Task description ▸ Where does the word "some" appear in the entries below? Copy each line that holds it.

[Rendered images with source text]
• • • •
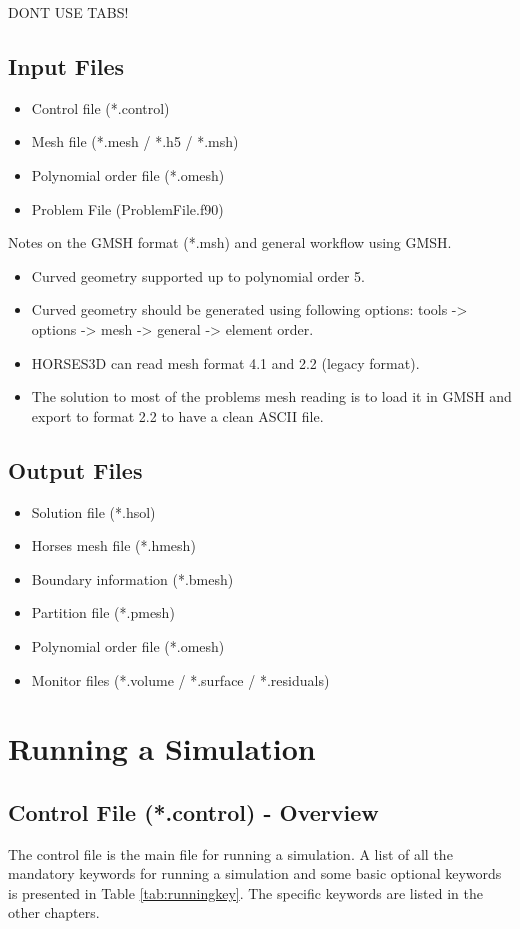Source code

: \documentclass[a4paper,10pt]{report}
\begin{document}
DONT USE TABS!

\section{Input Files}
\begin{itemize}
\item Control file (*.control)
\item Mesh file (*.mesh / *.h5 / *.msh)
\item Polynomial order file (*.omesh)
\item Problem File (ProblemFile.f90)
\end{itemize}

{ \small
Notes on the GMSH format (*.msh) and general workflow using GMSH.
\begin{itemize}
\item Curved geometry supported up to polynomial order 5.
\item Curved geometry should be generated using following options: tools -> options -> mesh -> general -> element order.
\item HORSES3D can read mesh format 4.1 and 2.2 (legacy format).
\item The solution to most of the problems mesh reading is to load it in GMSH and export to format 2.2 to have a clean ASCII file.
\end{itemize}
}

\section{Output Files}
\begin{itemize}
\item Solution file (*.hsol)
\item Horses mesh file (*.hmesh)
\item Boundary information (*.bmesh)
\item Partition file (*.pmesh)
\item Polynomial order file (*.omesh)
\item Monitor files (*.volume / *.surface / *.residuals)
\end{itemize}

\chapter{Running a Simulation}

\section{Control File (*.control) - Overview}
The control file is the main file for running a simulation. A list of all the mandatory keywords for running a simulation and some basic optional keywords is presented in Table \ref{tab:runningkey}. The specific keywords are listed in the other chapters.
\end{document}
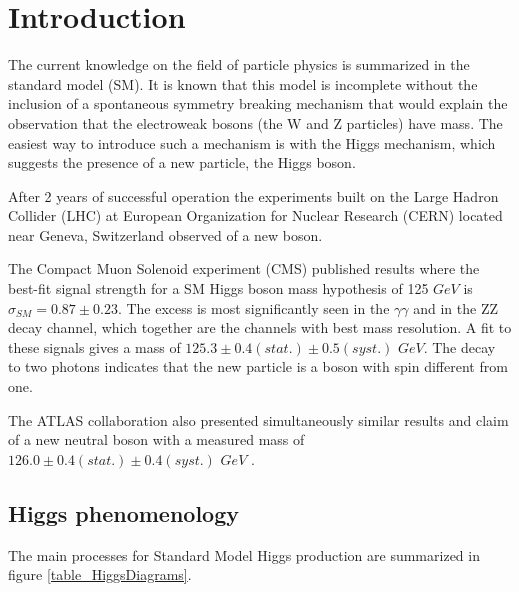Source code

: \documentclass[%
reprint,
amsmath,
amssymb,
aps,
pra,
showkeys
]{revtex4-1}
\begin{document}
\setlength{\unitlength}{1mm}

\section{Introduction}

The current knowledge on the field of particle physics is summarized in the standard model (SM). It is known that
this model is incomplete without the inclusion of a spontaneous symmetry breaking mechanism that would explain
the observation that the electroweak bosons (the W and Z particles) have mass. The easiest way to introduce such
a mechanism is with the Higgs mechanism, which suggests the presence of a new particle, the Higgs boson.

After 2 years of successful operation the experiments built on the Large Hadron Collider (LHC) at
European Organization for Nuclear Research (CERN) located near Geneva, Switzerland observed of
a new boson.

The Compact Muon Solenoid experiment (CMS) published results where the best-fit signal strength for a SM Higgs boson 
mass hypothesis of 125 $GeV$ is $\sigma_{SM}=0.87\pm0.23$. The excess is most significantly seen in the $\gamma\gamma$ 
and in the ZZ decay channel, which together are the channels with best mass resolution. A fit to these signals gives 
a mass of $125.3 \pm 0.4 (stat.) \pm 0.5 (syst.)$ $GeV$. The decay to two photons indicates that the new particle is 
a boson with spin different from one\cite{article:CMS-HIG-12-028}.

The ATLAS collaboration also presented simultaneously similar results and claim of a new neutral boson
with a measured mass of $126.0 \pm 0.4 (stat.) \pm 0.4 (syst.)$ $GeV$ \cite{article:CERN-PH-EP-2012-218}.

\subsection{Higgs phenomenology}

The main processes for Standard Model Higgs production are summarized in figure \ref{table_HiggsDiagrams}.
\end{document}

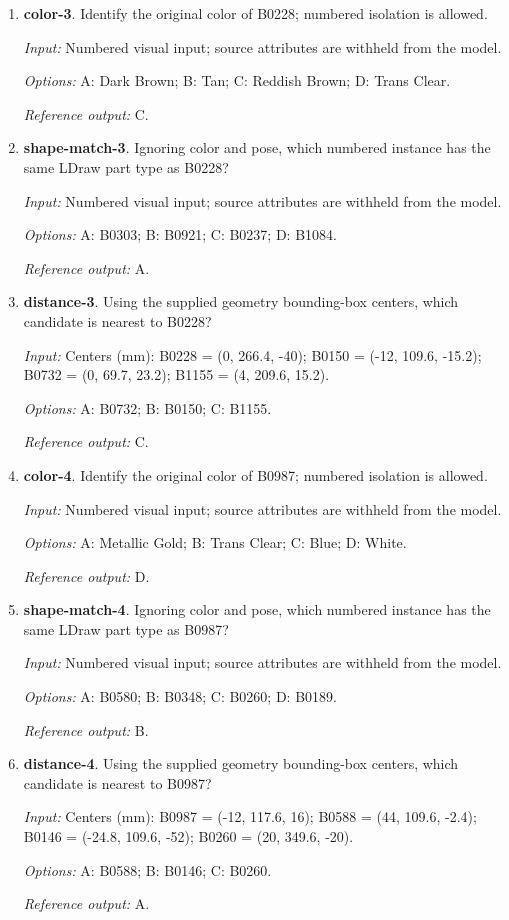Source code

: \begin{enumerate}
\item \textbf{color-3}. Identify the original color of B0228; numbered isolation is allowed.\par {\small \textit{Input:} Numbered visual input; source attributes are withheld from the model. \par\textit{Options:} A: Dark Brown; B: Tan; C: Reddish Brown; D: Trans Clear. \par\textit{Reference output:} C.}
\item \textbf{shape-match-3}. Ignoring color and pose, which numbered instance has the same LDraw part type as B0228?\par {\small \textit{Input:} Numbered visual input; source attributes are withheld from the model. \par\textit{Options:} A: B0303; B: B0921; C: B0237; D: B1084. \par\textit{Reference output:} A.}
\item \textbf{distance-3}. Using the supplied geometry bounding-box centers, which candidate is nearest to B0228?\par {\small \textit{Input:} Centers (mm): B0228 = (0, 266.4, -40); B0150 = (-12, 109.6, -15.2); B0732 = (0, 69.7, 23.2); B1155 = (4, 209.6, 15.2). \par\textit{Options:} A: B0732; B: B0150; C: B1155. \par\textit{Reference output:} C.}
\item \textbf{color-4}. Identify the original color of B0987; numbered isolation is allowed.\par {\small \textit{Input:} Numbered visual input; source attributes are withheld from the model. \par\textit{Options:} A: Metallic Gold; B: Trans Clear; C: Blue; D: White. \par\textit{Reference output:} D.}
\item \textbf{shape-match-4}. Ignoring color and pose, which numbered instance has the same LDraw part type as B0987?\par {\small \textit{Input:} Numbered visual input; source attributes are withheld from the model. \par\textit{Options:} A: B0580; B: B0348; C: B0260; D: B0189. \par\textit{Reference output:} B.}
\item \textbf{distance-4}. Using the supplied geometry bounding-box centers, which candidate is nearest to B0987?\par {\small \textit{Input:} Centers (mm): B0987 = (-12, 117.6, 16); B0588 = (44, 109.6, -2.4); B0146 = (-24.8, 109.6, -52); B0260 = (20, 349.6, -20). \par\textit{Options:} A: B0588; B: B0146; C: B0260. \par\textit{Reference output:} A.}

\end{enumerate}
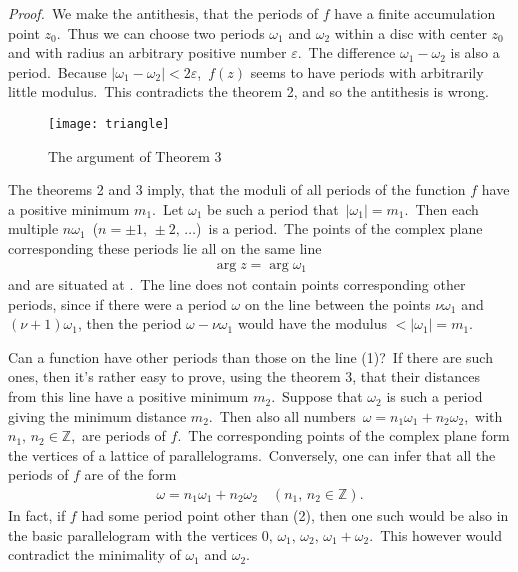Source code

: \documentclass[12pt]{article}
\theoremstyle{definition}
\begin{document}
{\em Proof.}\, We make the antithesis, that the periods of $f$ have a finite accumulation point $z_0$.\, Thus we can choose two periods $\omega_1$ and $\omega_2$ within a disc with center $z_0$ and with radius an arbitrary positive number $\varepsilon$.\, The difference $\omega_1\!-\!\omega_2$ is also a period.\, Because $|\omega_1\!-\!\omega_2| < 2\varepsilon$,\, $f(z)$ seems to have periods with arbitrarily little modulus.\, This contradicts the theorem 2, and so the antithesis is wrong.\\

\begin{figure}
\begin{center}
\texttt{[image: triangle]}
\end{center}
\caption{The argument of Theorem 3}
\end{figure}


The theorems 2 and 3 imply, that the moduli of all periods of the function $f$ have a positive minimum $m_1$.\, Let $\omega_1$ be such a period that\, 
$|\omega_1| = m_1$.\, Then each multiple $n\omega_1$\, 
($n = \pm1,\,\pm2,\,\ldots$)\, is a period.\, The points of the complex plane corresponding these periods lie all on the same line
\begin{align}
   \arg{z} = \arg{\omega_1}
\end{align}
and are situated at .\, The line does not contain points corresponding other periods, since if there were a period $\omega$ on the line between the points $\nu\omega_1$ and $(\nu\!+\!1)\omega_1$, then the period 
$\omega\!-\!\nu\omega_1$ would have the modulus $< |\omega_1| = m_1$.

Can a function have other periods than those on the line (1)?\, If there are such ones, then it's rather easy to prove, using the theorem 3, that their distances from this line have a positive minimum $m_2$.\, Suppose that $\omega_2$ is such a period giving the minimum distance $m_2$.\, Then also all numbers\, $\omega = n_1\omega_1+n_2\omega_2$,\, with\, 
$n_1,\,n_2\in\mathbb{Z}$,\, are periods of $f$.\, The corresponding points of the complex plane form the vertices of a lattice of  parallelograms.\, Conversely, one can infer that all the periods of $f$ are of the form
\begin{align}
\omega = n_1\omega_1\!+\!n_2\omega_2\quad (n_1,\,n_2\in\mathbb{Z}).
\end{align}
In fact, if $f$ had some period point other than (2), then one such would be also in the basic parallelogram with the vertices 
$0,\,\omega_1,\,\omega_2,\,\omega_1\!+\!\omega_2$.\, This however would contradict the minimality of $\omega_1$ and $\omega_2$.
\end{document}
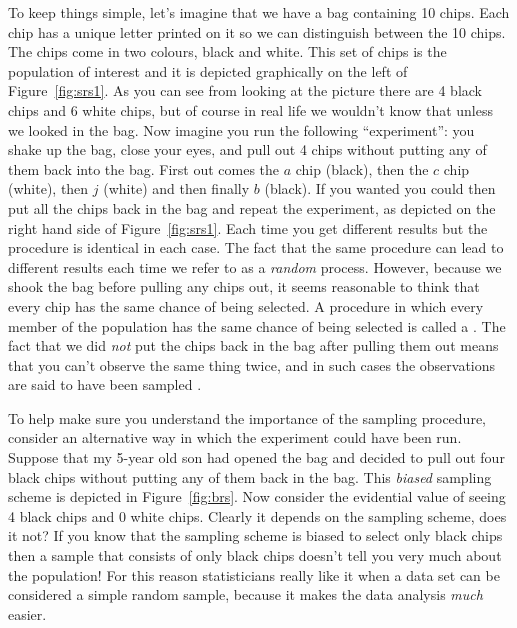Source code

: To keep things simple, let's imagine that we have a bag containing 10 chips. Each chip has a unique letter printed on it so we can distinguish between the 10 chips. The chips come in two colours, black and white. This set of chips is the population of interest and it is depicted graphically on the left of Figure~\ref{fig:srs1}. As you can see from looking at the picture there are 4 black chips and 6 white chips, but of course in real life we wouldn't know that unless we looked in the bag. Now imagine you run the following ``experiment'': you shake up the bag, close your eyes, and pull out 4 chips without putting any of them back into the bag. First out comes the $a$ chip (black), then the $c$ chip (white), then $j$ (white) and then finally $b$ (black). If you wanted you could then put all the chips back in the bag and repeat the experiment, as depicted on the right hand side of Figure~\ref{fig:srs1}. Each time you get different results but the procedure is identical in each case. The fact that the same procedure can lead to different results each time we refer to as a {\it random} process. However, because we shook the bag before pulling any chips out, it seems reasonable to think that every chip has the same chance of being selected. A procedure in which every member of the population has the same chance of being selected is called a . The fact that we did {\it not} put the chips back in the bag after pulling them out means that you can't observe the same thing twice, and in such cases the observations are said to have been sampled . 

To help make sure you understand the importance of the sampling procedure, consider an alternative way in which the experiment could have been run. Suppose that my 5-year old son had opened the bag and decided to pull out four black chips without putting any of them back in the bag. This {\it biased} sampling scheme is depicted in Figure~\ref{fig:brs}. Now consider the evidential value of seeing 4 black chips and 0 white chips. Clearly it depends on the sampling scheme, does it not? If you know that the sampling scheme is biased to select only black chips then a sample that consists of only black chips doesn't tell you very much about the population! For this reason statisticians really like it when a data set can be considered a simple random sample, because it makes the data analysis {\it much} easier.  

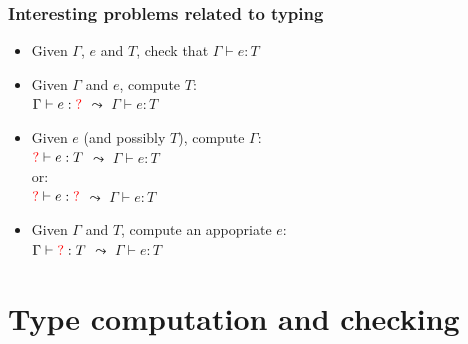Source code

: \documentclass{beamer}
\begin{document}
\begin{frame}[fragile]\frametitle{Interesting problems related to typing}

  \begin{itemize}
  \item {} Given $\Gamma$, $e$ and $T$, check that $\Gamma \vdash e : T$

  \item {} Given $\Gamma$ and $e$, compute $T$:\\
    $\Gamma \vdash e : {\color{red}?}$ \hspace{4mm} $\leadsto$ \hspace{4mm} $\Gamma \vdash e : T$

    
  \item {} Given $e$ (and possibly $T$), compute $\Gamma$:\\
    ${\color{red}?} \vdash e : T$ \hspace{4mm} $\leadsto$ \hspace{4mm} $\Gamma \vdash e : T$\\
    or:\\
    ${\color{red}?} \vdash e : {\color{red}?}$ \hspace{4mm} $\leadsto$ \hspace{4mm} $\Gamma \vdash e : T$

  \item {} Given $\Gamma$ and $T$, compute an appopriate $e$:\\
    $\Gamma \vdash {\color{red}?} : T$ \hspace{4mm} $\leadsto$ \hspace{4mm} $\Gamma \vdash e : T$
  \end{itemize}

\end{frame}


\section{Type computation and checking}
\end{document}
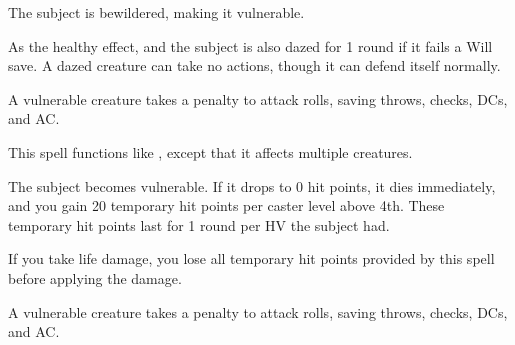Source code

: \spellrng{\rngmed}
\spelldur{\durshort}
\begin{spellhealthy}
  The subject is bewildered, making it vulnerable.
\end{spellhealthy}
\begin{spellblood}
  As the healthy effect, and the subject is also dazed for 1 round if it fails a Will save. A dazed creature can take no actions, though it can defend itself normally.
\end{spellblood}
\begin{spellnotes}
  A vulnerable creature takes a  penalty to attack rolls, saving throws, checks, DCs, and AC.
\end{spellnotes}

\spellrng{\rngmed}
\begin{spelleffect}
  This spell functions like , except that it affects multiple creatures.
\end{spelleffect}

\spellrng{\rngmed}
\begin{spellblood}
  The subject becomes vulnerable. If it drops to 0 hit points, it dies immediately, and you gain 20 temporary hit points  per caster level above 4th. These temporary hit points last for 1 round per HV the subject had.

 If you take life damage, you lose all temporary hit points provided by this spell before applying the damage.
\end{spellblood}
\begin{spellnotes}
  A vulnerable creature takes a  penalty to attack rolls, saving throws, checks, DCs, and AC.
\end{spellnotes}

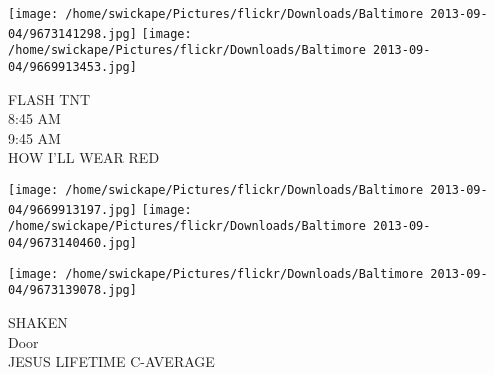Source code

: \documentclass[10pt,letterpaper]{article}
\begin{document}
\texttt{[image: /home/swickape/Pictures/flickr/Downloads/Baltimore 2013-09-04/9673141298.jpg]}
\texttt{[image: /home/swickape/Pictures/flickr/Downloads/Baltimore 2013-09-04/9669913453.jpg]}

FLASH TNT\\
8:45 AM\\
9:45 AM\\
HOW I'LL WEAR RED
\pagebreak

\texttt{[image: /home/swickape/Pictures/flickr/Downloads/Baltimore 2013-09-04/9669913197.jpg]}
\texttt{[image: /home/swickape/Pictures/flickr/Downloads/Baltimore 2013-09-04/9673140460.jpg]}

\texttt{[image: /home/swickape/Pictures/flickr/Downloads/Baltimore 2013-09-04/9673139078.jpg]}

SHAKEN\\
Door\\
JESUS LIFETIME C{-}AVERAGE
\pagebreak
\end{document}
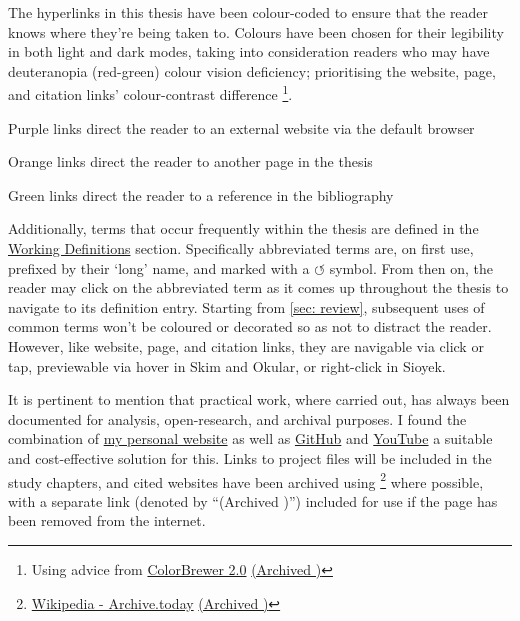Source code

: \begin{SingleSpace}
\noindent The hyperlinks in this thesis have been colour-coded to ensure that the reader knows where they're being taken to. Colours have been chosen for their legibility in both light and dark modes, taking into consideration readers who may have deuteranopia (red-green) colour vision deficiency; prioritising the \textcolor{Hyurlcolor}{website}, \textcolor{Hylinkcolor}{page}, and \textcolor{Hycitecolor}{citation} links' colour-contrast difference \footnote{Using advice from \href{https://colorbrewer2.org/\#type=qualitative\&scheme=Dark2}{ColorBrewer 2.0} \href{https://archive.today/oRW5e}{(Archived \faArchive)}}.

\vspace*{0.25cm}
\noindent\textcolor{Hyurlcolor}{Purple} links direct the reader to an external website via the default browser

\noindent\textcolor{Hylinkcolor}{Orange} links direct the reader to another page in the thesis

\noindent\textcolor{Hycitecolor}{Green} links direct the reader to a reference in the bibliography

\vspace*{0.25cm}
\noindent Additionally, terms that occur frequently within the thesis are defined in the \hyperref[main]{Working Definitions} section. Specifically abbreviated terms are, on first use, prefixed by their `long' name, and marked with a \textcolor{Hylinkcolor}{$\circlearrowleft$} symbol. From then on, the reader may click on the abbreviated term as it comes up throughout the thesis to navigate to its definition entry. Starting from \autoref{sec: review}, subsequent uses of common terms won't be coloured or decorated so as not to distract the reader. However, like \textcolor{Hyurlcolor}{website}, \textcolor{Hylinkcolor}{page}, and \textcolor{Hycitecolor}{citation} links, they are navigable via click or tap, previewable via hover in Skim and Okular, or right-click in Sioyek.

It is pertinent to mention that practical work, where carried out, has always been documented for analysis, open-research, and archival purposes. I found the combination of \href{https://sambilbow.github.io}{my personal website} as well as \href{https://github.com/sambilbow}{GitHub} and \href{https://youtube.com/@sambilbow}{YouTube} a suitable and cost-effective solution for this. Links to project files will be included in the study chapters, and cited websites have been archived using  \footnote{\href{https://en.wikipedia.org/wiki/Archive.today}{Wikipedia - Archive.today} \href{https://archive.today/dWUvw}{(Archived \faArchive)}} where possible, with a separate link (denoted by ``(Archived \faArchive)'') included for use if the page has been removed from the internet. 


\end{SingleSpace}
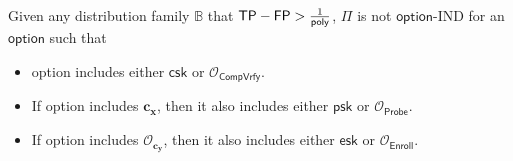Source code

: \begin{theorem}
\label{thm:ind-tp-fp}
Given any distribution family $\mathbb{B}$ that $\textsf{TP} - \textsf{FP} > \frac{1}{\mathsf{poly}}$, $\Pi$ is not $\textsf{option}$-IND for an $\textsf{option}$ such that

\begin{itemize}
	\item \textsf{option} includes either $\textsf{csk}$ or $\mathcal{O}_{\textsf{CompVrfy}}$.

	\item If \textsf{option} includes $\mathbf{c_x}$, then it also includes either $\textsf{psk}$ or $\mathcal{O}_{\textsf{Probe}}$.

	\item If \textsf{option} includes $\mathcal{O}_{\mathbf{c_y}}$, then it also includes either $\textsf{esk}$ or $\mathcal{O}_{\textsf{Enroll}}$.
\end{itemize}

\end{theorem}

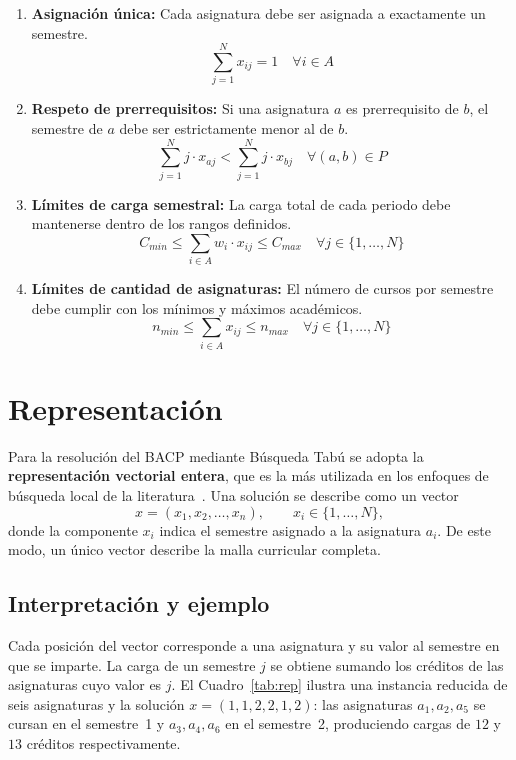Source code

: \documentclass[letter, 10pt]{article}
\begin{document}
\begin{enumerate}
    \item \textbf{Asignaci\'{o}n \'unica:} Cada asignatura debe ser asignada a exactamente un semestre.
    $$\sum_{j=1}^{N} x_{ij} = 1 \quad \forall i \in A$$
    
    \item \textbf{Respeto de prerrequisitos:} Si una asignatura $a$ es prerrequisito de $b$, el semestre de $a$ debe ser estrictamente menor al de $b$.
    $$\sum_{j=1}^{N} j \cdot x_{aj} < \sum_{j=1}^{N} j \cdot x_{bj} \quad \forall (a, b) \in P$$
    
    \item \textbf{L\'{i}mites de carga semestral:} La carga total de cada periodo debe mantenerse dentro de los rangos definidos.
    $$C_{min} \leq \sum_{i \in A} w_i \cdot x_{ij} \leq C_{max} \quad \forall j \in \{1, \dots, N\}$$
    
    \item \textbf{L\'{i}mites de cantidad de asignaturas:} El n\'umero de cursos por semestre debe cumplir con los m\'{i}nimos y m\'{a}ximos acad\'{e}micos.
    $$n_{min} \leq \sum_{i \in A} x_{ij} \leq n_{max} \quad \forall j \in \{1, \dots, N\}$$
\end{enumerate}

\section{Representaci\'on}
Para la resoluci\'on del BACP mediante B\'usqueda Tab\'u se adopta la \textbf{representaci\'on vectorial entera}, que es la m\'as utilizada en los enfoques de b\'usqueda local de la literatura~\cite{Chiarandini2012}. Una soluci\'on se describe como un vector
$$x = (x_1, x_2, \dots, x_n), \qquad x_i \in \{1, \dots, N\},$$
donde la componente $x_i$ indica el semestre asignado a la asignatura $a_i$. De este modo, un \'unico vector describe la malla curricular completa.

\subsection{Interpretaci\'on y ejemplo}
Cada posici\'on del vector corresponde a una asignatura y su valor al semestre en que se imparte. La carga de un semestre $j$ se obtiene sumando los cr\'editos de las asignaturas cuyo valor es $j$. El Cuadro~\ref{tab:rep} ilustra una instancia reducida de seis asignaturas y la soluci\'on $x = (1,1,2,2,1,2)$: las asignaturas $a_1,a_2,a_5$ se cursan en el semestre~1 y $a_3,a_4,a_6$ en el semestre~2, produciendo cargas de $12$ y $13$ cr\'editos respectivamente.
\end{document}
• • • •
Expected answer ▸
The control file is the main file for running a simulation. A list of all the mandatory keywords for running a simulation and some basic optional keywords is presented in Table \ref{tab:runningkey}. The specific keywords are listed in the other chapters.
In fact, if $f$ had some period point other than (2), then one such would be also in the basic parallelogram with the vertices 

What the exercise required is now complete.